§ What this task involves
Copying task for the records below: reproduce each one exactly and drop the pictures.

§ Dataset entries
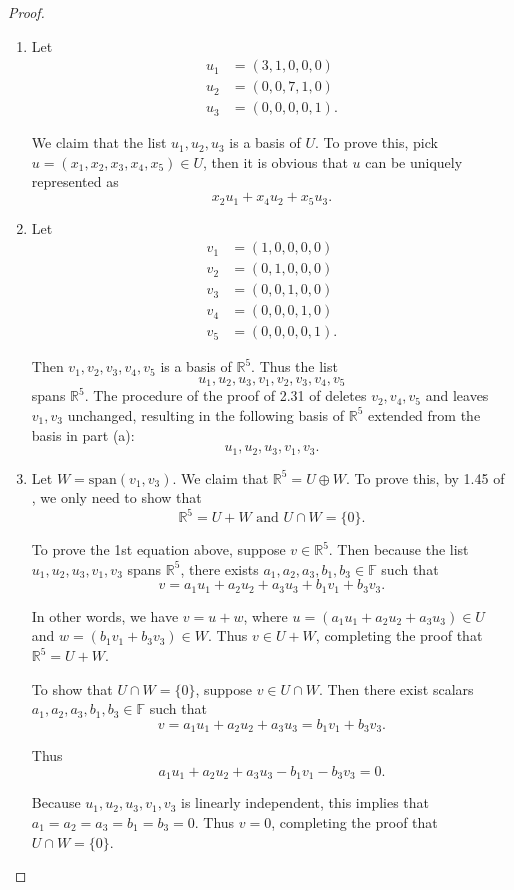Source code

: \begin{proof}
\begin{enumerate}[label=(\alph*)]
\item Let
\begin{equation*}
\begin{split}
u_1&=(3,1,0,0,0)\\
u_2&=(0,0,7,1,0)\\
u_3&=(0,0,0,0,1).
\end{split}
\end{equation*}

We claim that the list $u_1,u_2,u_3$ is a basis of $U$. To prove this, pick $u=(x_1,x_2,x_3,x_4,x_5)\in U$, then it is obvious that $u$ can be uniquely represented as\[
x_2u_1+x_4u_2+x_5u_3.
\]
\item Let
\begin{equation*}
\begin{split}
v_1&=(1,0,0,0,0)\\
v_2&=(0,1,0,0,0)\\
v_3&=(0,0,1,0,0)\\
v_4&=(0,0,0,1,0)\\
v_5&=(0,0,0,0,1).
\end{split}
\end{equation*}

Then $v_1,v_2,v_3,v_4,v_5$ is a basis of $\mathbb{R}^5$. Thus the list\[
u_1,u_2,u_3,v_1,v_2,v_3,v_4,v_5
\] spans $\mathbb{R}^5$. The procedure of the proof of 2.31 of \cite{axler2014linear} deletes $v_2,v_4,v_5$ and leaves $v_1,v_3$ unchanged, resulting in the following basis of $\mathbb{R}^5$ extended from the basis in part (a):
\[
u_1,u_2,u_3,v_1,v_3.
\]
\item Let $W=\text{span}(v_1,v_3)$. We claim that $\mathbb{R}^5=U\oplus W$. To prove this, by 1.45 of \cite{axler2014linear}, we only need to show that\[
\mathbb{R}^5=U+W\text{ and }U\cap W=\{0\}.
\]

To prove the 1st equation above, suppose $v\in \mathbb{R}^5$. Then because the list $u_1,u_2,u_3,v_1,v_3$ spans $\mathbb{R}^5$, there exists $a_1,a_2,a_3,b_1,b_3\in\mathbb{F}$ such that\[
v=a_1u_1+a_2u_2+a_3u_3+b_1v_1+b_3v_3.
\]

In other words, we have $v=u+w$, where $u=(a_1u_1+a_2u_2+a_3u_3)\in U$ and $w=(b_1v_1+b_3v_3)\in W$. Thus $v\in U+W$, completing the proof that $\mathbb{R}^5=U+W$.

To show that $U\cap W=\{0\}$, suppose $v\in U\cap W$. Then there exist scalars $a_1,a_2,a_3,b_1,b_3\in\mathbb{F}$ such that\[
v= a_1u_1+a_2u_2+a_3u_3=b_1v_1+b_3v_3.
\]

Thus\[
a_1u_1+a_2u_2+a_3u_3-b_1v_1-b_3v_3=0.
\]

Because $u_1,u_2,u_3,v_1,v_3$ is linearly independent, this implies that $a_1=a_2=a_3=b_1=b_3=0$. Thus $v=0$, completing the proof that $U\cap W=\{0\}$.
\end{enumerate}
\end{proof}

§ Reply to the exercise
Source code

: \begin{proof}
\begin{enumerate}[label=(\alph*)]
\item Let
\begin{equation*}
\begin{split}
u_1&=(3,1,0,0,0)\\
u_2&=(0,0,7,1,0)\\
u_3&=(0,0,0,0,1).
\end{split}
\end{equation*}

We claim that the list $u_1,u_2,u_3$ is a basis of $U$. To prove this, pick $u=(x_1,x_2,x_3,x_4,x_5)\in U$, then it is obvious that $u$ can be uniquely represented as\[
x_2u_1+x_4u_2+x_5u_3.
\]
\item Let
\begin{equation*}
\begin{split}
v_1&=(1,0,0,0,0)\\
v_2&=(0,1,0,0,0)\\
v_3&=(0,0,1,0,0)\\
v_4&=(0,0,0,1,0)\\
v_5&=(0,0,0,0,1).
\end{split}
\end{equation*}

Then $v_1,v_2,v_3,v_4,v_5$ is a basis of $\mathbb{R}^5$. Thus the list\[
u_1,u_2,u_3,v_1,v_2,v_3,v_4,v_5
\] spans $\mathbb{R}^5$. The procedure of the proof of 2.31 of \cite{axler2014linear} deletes $v_2,v_4,v_5$ and leaves $v_1,v_3$ unchanged, resulting in the following basis of $\mathbb{R}^5$ extended from the basis in part (a):
\[
u_1,u_2,u_3,v_1,v_3.
\]
\item Let $W=\text{span}(v_1,v_3)$. We claim that $\mathbb{R}^5=U\oplus W$. To prove this, by 1.45 of \cite{axler2014linear}, we only need to show that\[
\mathbb{R}^5=U+W\text{ and }U\cap W=\{0\}.
\]

To prove the 1st equation above, suppose $v\in \mathbb{R}^5$. Then because the list $u_1,u_2,u_3,v_1,v_3$ spans $\mathbb{R}^5$, there exists $a_1,a_2,a_3,b_1,b_3\in\mathbb{F}$ such that\[
v=a_1u_1+a_2u_2+a_3u_3+b_1v_1+b_3v_3.
\]

In other words, we have $v=u+w$, where $u=(a_1u_1+a_2u_2+a_3u_3)\in U$ and $w=(b_1v_1+b_3v_3)\in W$. Thus $v\in U+W$, completing the proof that $\mathbb{R}^5=U+W$.

To show that $U\cap W=\{0\}$, suppose $v\in U\cap W$. Then there exist scalars $a_1,a_2,a_3,b_1,b_3\in\mathbb{F}$ such that\[
v= a_1u_1+a_2u_2+a_3u_3=b_1v_1+b_3v_3.
\]

Thus\[
a_1u_1+a_2u_2+a_3u_3-b_1v_1-b_3v_3=0.
\]

Because $u_1,u_2,u_3,v_1,v_3$ is linearly independent, this implies that $a_1=a_2=a_3=b_1=b_3=0$. Thus $v=0$, completing the proof that $U\cap W=\{0\}$.
\end{enumerate}
\end{proof}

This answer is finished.